Task details -> If a record holds a picture, drop the picture and repeat everything else word for word.
• • • • •
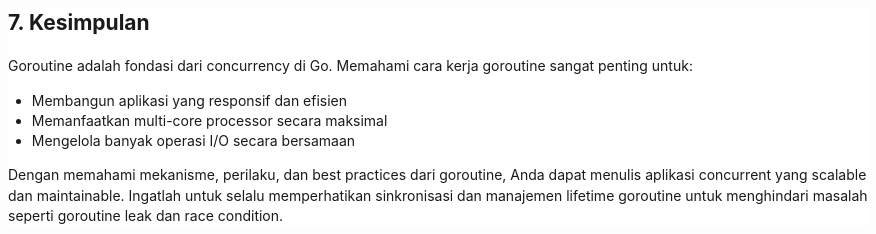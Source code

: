 ## 7. Kesimpulan

Goroutine adalah fondasi dari concurrency di Go. Memahami cara kerja goroutine sangat penting untuk:
- Membangun aplikasi yang responsif dan efisien
- Memanfaatkan multi-core processor secara maksimal
- Mengelola banyak operasi I/O secara bersamaan

Dengan memahami mekanisme, perilaku, dan best practices dari goroutine, Anda dapat menulis aplikasi concurrent yang scalable dan maintainable. Ingatlah untuk selalu memperhatikan sinkronisasi dan manajemen lifetime goroutine untuk menghindari masalah seperti goroutine leak dan race condition.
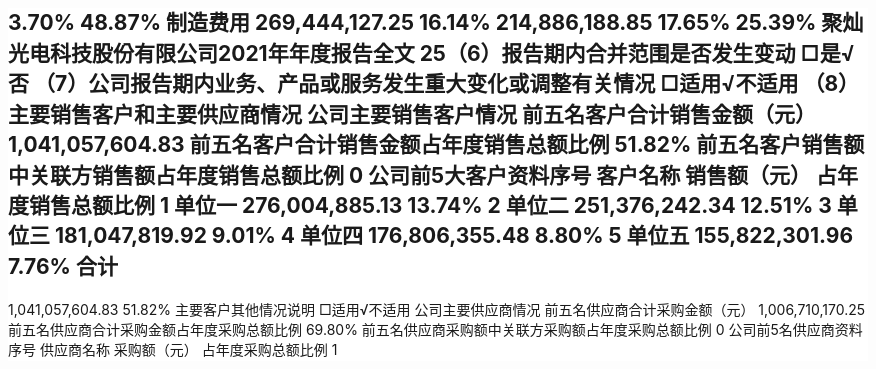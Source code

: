 3.70%
48.87%
制造费用
269,444,127.25
16.14%
214,886,188.85
17.65%
25.39%
聚灿光电科技股份有限公司2021年年度报告全文
25（6）报告期内合并范围是否发生变动
□是√否
（7）公司报告期内业务、产品或服务发生重大变化或调整有关情况
□适用√不适用
（8）主要销售客户和主要供应商情况
公司主要销售客户情况
前五名客户合计销售金额（元）
1,041,057,604.83
前五名客户合计销售金额占年度销售总额比例
51.82%
前五名客户销售额中关联方销售额占年度销售总额比例
0
公司前5大客户资料序号
客户名称
销售额（元）
占年度销售总额比例
1
单位一
276,004,885.13
13.74%
2
单位二
251,376,242.34
12.51%
3
单位三
181,047,819.92
9.01%
4
单位四
176,806,355.48
8.80%
5
单位五
155,822,301.96
7.76%
合计
--
1,041,057,604.83
51.82%
主要客户其他情况说明
□适用√不适用
公司主要供应商情况
前五名供应商合计采购金额（元）
1,006,710,170.25
前五名供应商合计采购金额占年度采购总额比例
69.80%
前五名供应商采购额中关联方采购额占年度采购总额比例
0
公司前5名供应商资料
序号
供应商名称
采购额（元）
占年度采购总额比例
1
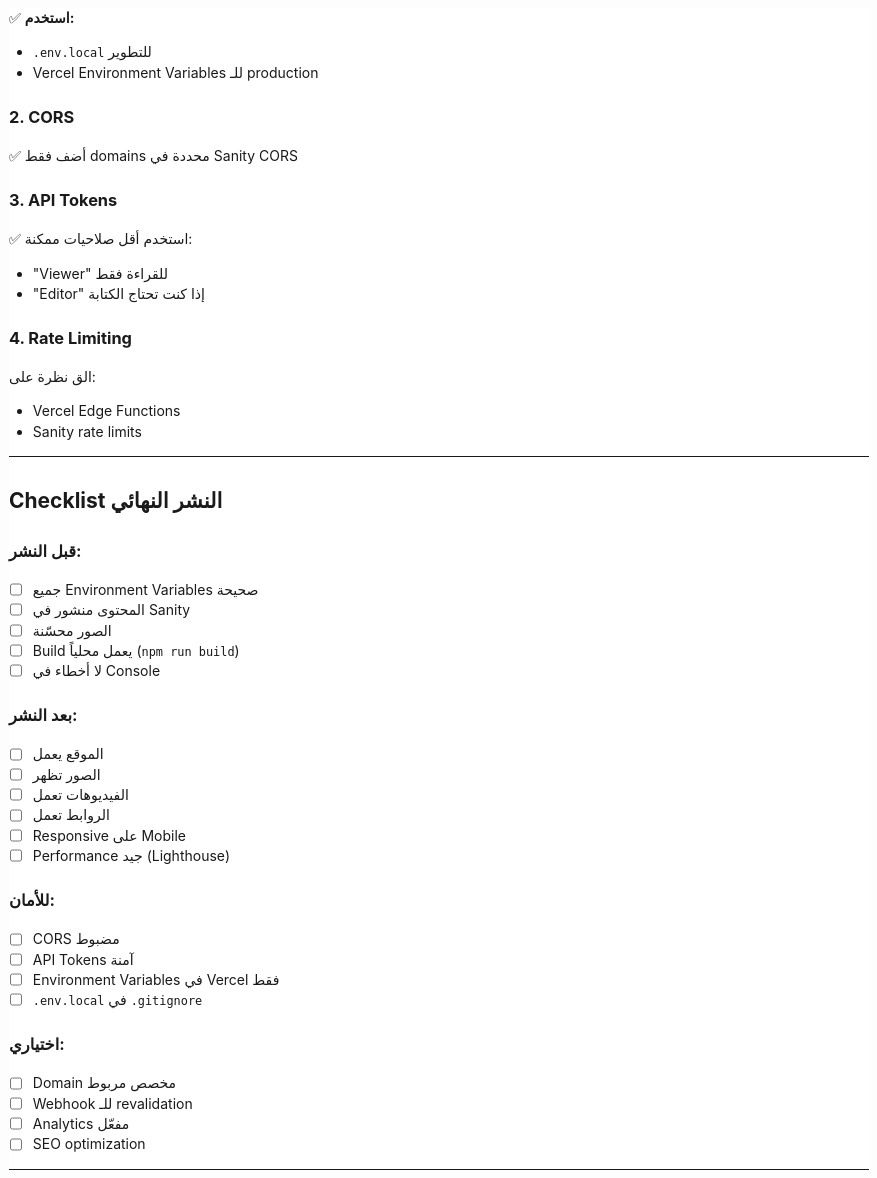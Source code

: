 ✅ **استخدم:**
- `.env.local` للتطوير
- Vercel Environment Variables للـ production

### 2. CORS

✅ أضف فقط domains محددة في Sanity CORS

### 3. API Tokens

✅ استخدم أقل صلاحيات ممكنة:
- "Viewer" للقراءة فقط
- "Editor" إذا كنت تحتاج الكتابة

### 4. Rate Limiting

الق نظرة على:
- Vercel Edge Functions
- Sanity rate limits

---

## Checklist النشر النهائي

### قبل النشر:
- [ ] جميع Environment Variables صحيحة
- [ ] المحتوى منشور في Sanity
- [ ] الصور محسّنة
- [ ] Build يعمل محلياً (`npm run build`)
- [ ] لا أخطاء في Console

### بعد النشر:
- [ ] الموقع يعمل
- [ ] الصور تظهر
- [ ] الفيديوهات تعمل
- [ ] الروابط تعمل
- [ ] Responsive على Mobile
- [ ] Performance جيد (Lighthouse)

### للأمان:
- [ ] CORS مضبوط
- [ ] API Tokens آمنة
- [ ] Environment Variables في Vercel فقط
- [ ] `.env.local` في `.gitignore`

### اختياري:
- [ ] Domain مخصص مربوط
- [ ] Webhook للـ revalidation
- [ ] Analytics مفعّل
- [ ] SEO optimization

---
• • • • •
Task solution ->
Source code

: ## 7. Kesimpulan

Goroutine adalah fondasi dari concurrency di Go. Memahami cara kerja goroutine sangat penting untuk:
- Membangun aplikasi yang responsif dan efisien
- Memanfaatkan multi-core processor secara maksimal
- Mengelola banyak operasi I/O secara bersamaan

Dengan memahami mekanisme, perilaku, dan best practices dari goroutine, Anda dapat menulis aplikasi concurrent yang scalable dan maintainable. Ingatlah untuk selalu memperhatikan sinkronisasi dan manajemen lifetime goroutine untuk menghindari masalah seperti goroutine leak dan race condition.
Source code

: 3.70%
48.87%
制造费用
269,444,127.25
16.14%
214,886,188.85
17.65%
25.39%
聚灿光电科技股份有限公司2021年年度报告全文
25（6）报告期内合并范围是否发生变动
□是√否
（7）公司报告期内业务、产品或服务发生重大变化或调整有关情况
□适用√不适用
（8）主要销售客户和主要供应商情况
公司主要销售客户情况
前五名客户合计销售金额（元）
1,041,057,604.83
前五名客户合计销售金额占年度销售总额比例
51.82%
前五名客户销售额中关联方销售额占年度销售总额比例
0
公司前5大客户资料序号
客户名称
销售额（元）
占年度销售总额比例
1
单位一
276,004,885.13
13.74%
2
单位二
251,376,242.34
12.51%
3
单位三
181,047,819.92
9.01%
4
单位四
176,806,355.48
8.80%
5
单位五
155,822,301.96
7.76%
合计
--
1,041,057,604.83
51.82%
主要客户其他情况说明
□适用√不适用
公司主要供应商情况
前五名供应商合计采购金额（元）
1,006,710,170.25
前五名供应商合计采购金额占年度采购总额比例
69.80%
前五名供应商采购额中关联方采购额占年度采购总额比例
0
公司前5名供应商资料
序号
供应商名称
采购额（元）
占年度采购总额比例
1
Source code

: ✅ **استخدم:**
- `.env.local` للتطوير
- Vercel Environment Variables للـ production

### 2. CORS

✅ أضف فقط domains محددة في Sanity CORS

### 3. API Tokens

✅ استخدم أقل صلاحيات ممكنة:
- "Viewer" للقراءة فقط
- "Editor" إذا كنت تحتاج الكتابة

### 4. Rate Limiting

الق نظرة على:
- Vercel Edge Functions
- Sanity rate limits

---

## Checklist النشر النهائي

### قبل النشر:
- [ ] جميع Environment Variables صحيحة
- [ ] المحتوى منشور في Sanity
- [ ] الصور محسّنة
- [ ] Build يعمل محلياً (`npm run build`)
- [ ] لا أخطاء في Console

### بعد النشر:
- [ ] الموقع يعمل
- [ ] الصور تظهر
- [ ] الفيديوهات تعمل
- [ ] الروابط تعمل
- [ ] Responsive على Mobile
- [ ] Performance جيد (Lighthouse)

### للأمان:
- [ ] CORS مضبوط
- [ ] API Tokens آمنة
- [ ] Environment Variables في Vercel فقط
- [ ] `.env.local` في `.gitignore`

### اختياري:
- [ ] Domain مخصص مربوط
- [ ] Webhook للـ revalidation
- [ ] Analytics مفعّل
- [ ] SEO optimization

---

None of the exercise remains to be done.